MojoDojoCasaHouse · 24/09/2024 11:46

Getting my autistic daughter through mainstream secondary, through GCSEs and now on to a college course she is absolutely loving. She was written off and managed out of primary by SLT who wouldn’t listen to Ed psych or parents. It’s been an emotional roller coaster and incredibly stressful but we have a happy, sociable teen who is now following her dreams. Mainstream can work with some ND individuals who want it when a school has the will and agrees to work with the experts (the parents!).

SerenityNowInsanityLater · 24/09/2024 11:51

That is an enormous accomplishment for you and your DD! Be proud, out loud, and in stereo. Not silently proud! Kick that thinking to the kerb.😆What you've accomplished together is huge. You make sure and walk tall with ALL your peacock feathers out, every day!

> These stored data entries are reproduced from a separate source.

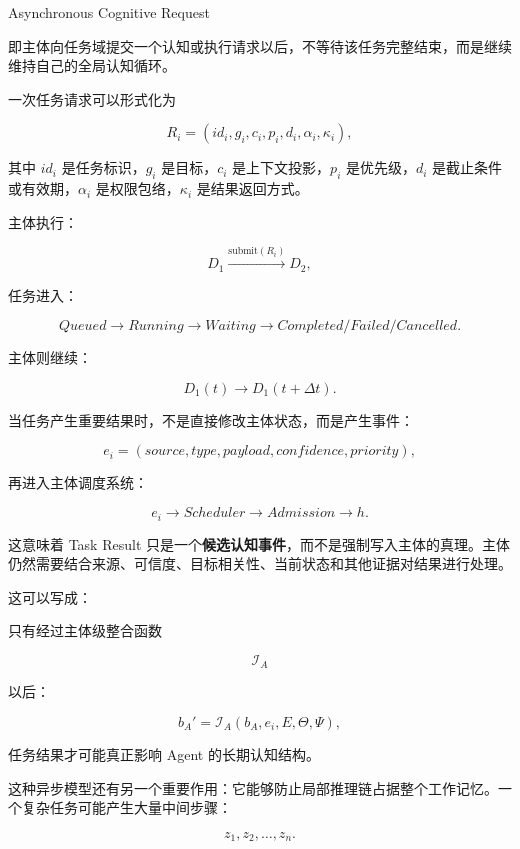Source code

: \begin{statementbox}
Asynchronous Cognitive Request
\end{statementbox}

即主体向任务域提交一个认知或执行请求以后，不等待该任务完整结束，而是继续维持自己的全局认知循环。

一次任务请求可以形式化为

\[
R_i
=
(
id_i,
g_i,
c_i,
p_i,
d_i,
\alpha_i,
\kappa_i
),
\]

其中 $id_i$ 是任务标识，$g_i$ 是目标，$c_i$ 是上下文投影，$p_i$ 是优先级，$d_i$ 是截止条件或有效期，$\alpha_i$ 是权限包络，$\kappa_i$ 是结果返回方式。

主体执行：

\[
D_1
\xrightarrow{\mathrm{submit}(R_i)}
D_2,
\]

任务进入：

\[
Queued
\rightarrow
Running
\rightarrow
Waiting
\rightarrow
Completed/Failed/Cancelled.
\]

主体则继续：

\[
D_1(t)
\rightarrow
D_1(t+\Delta t).
\]

当任务产生重要结果时，不是直接修改主体状态，而是产生事件：

\[
e_i
=
(
source,
type,
payload,
confidence,
priority
),
\]

再进入主体调度系统：

\[
e_i
\rightarrow
Scheduler
\rightarrow
Admission
\rightarrow
h.
\]

这意味着 Task Result 只是一个\textbf{候选认知事件}，而不是强制写入主体的真理。主体仍然需要结合来源、可信度、目标相关性、当前状态和其他证据对结果进行处理。

这可以写成：

\begin{statementbox}
\centering
{}
\end{statementbox}

只有经过主体级整合函数

\[
\mathcal{I}_A
\]

以后：

\[
b_A'
=
\mathcal{I}_A(
b_A,
e_i,
E,
\Theta,
\Psi
),
\]

任务结果才可能真正影响 Agent 的长期认知结构。

这种异步模型还有另一个重要作用：它能够防止局部推理链占据整个工作记忆。一个复杂任务可能产生大量中间步骤：

\[
z_1,z_2,\ldots,z_n.
\]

MarkingBad · 24/09/2024 11:54

Something I neither started nor finished but I was the lynchpin that held it together and kept it going

Our local council, like many in the country had no homeless facilities at all. It took years, a lot stress, and not backing down with a whole variety of people but now we have homeless facilities locally for these in need.

No one now remembers my involvement but I do and that's fine.

henlake7 · 29/10/2024 14:42

Losing over 100Ibs.
I feel like I have my life back and am so much happier and healthy (which is a fantastic way to slide into my 50s!!LOL).😄

Webbb · 29/10/2024 16:08

I'm proud of myself for raising a happy teenager and being 10 years happily married and having sustained friendships for 15+ years, after being diagnosed with BPD aged 20 and feeling like- and being told that- I'd never have meaningful relationships because BPD is the worst disorder ever.

Thebusinesswilljuststealyoursoul · 29/10/2024 16:22

After a lifetime of being treated horrifically by everyone(Mother/siblings/husbands/friends)
At the age of 48 I finally stood up for myself and went NC with my family and several friends. It's been 4 years now and I would never allow myself to be treated that way again.

I'm also the cycle breaker for generational abuse in my family. My kids are adults now, but they had a happy childhood and carry none of the trauma I do. We are very close and laugh together all the time.

My life has been exceptionally hard and on many occasions I had to fight each day to stay alive. I'm still here and still fighting. I'm proud of that.

Yourinmyspot · 29/10/2024 16:30

In 2014 when I was 42 and my Daughter was 2 I decided I needed to lose weight and get fitter, I’d get out of breath walking up the stairs and my belly was hanging over my size 16 jeans.

i started running doing the couch to 5k and went from 10 stone to 7 and a half (short at 4ft 11).

ten years on I still run regularly the highlight was doing a marathon and I’ve not put the weight back on.

i’m proud of myself for sticking to it and more importantly I can run around and do more with my daughter.

Manchesterbythesea · 29/10/2024 16:34

Quitting smoking 16 years ago. So glad I did that. DH quit the following year.
I’m also proud that I faced my parents at my brothers funeral last Christmas. We were NC and it was incredibly difficult, the hardest thing I’ve ever done. I nearly didn’t go but I’m so glad I did. Not sure proud is the right word actually.

Coconuthotchocolate · 29/10/2024 16:45

Achieving a successful professional career and being acknowledged as a leader in my field despite being neurodiverse

squashyhat · 29/10/2024 16:49

Learning to swim in middle age, passing GCSE Maths aged 62 (I failed O level 3 times), living a full life with a chronic and debilitating condition since my 30s.

Blairsnitchproject · 29/10/2024 16:53

For me it is breaking a family cycle of abuse and teaching my children boundaries.

Two of them have had to use their boundary knowledge a few times recently, very appropriately and I couldn’t be more proud of them.

We have very tricky characters in both sides of our family including cluster B personality disordered people on both sides and my children understand that enabling abuse is never the answer to anything in spite of that having been the families answers to abuse on both sides.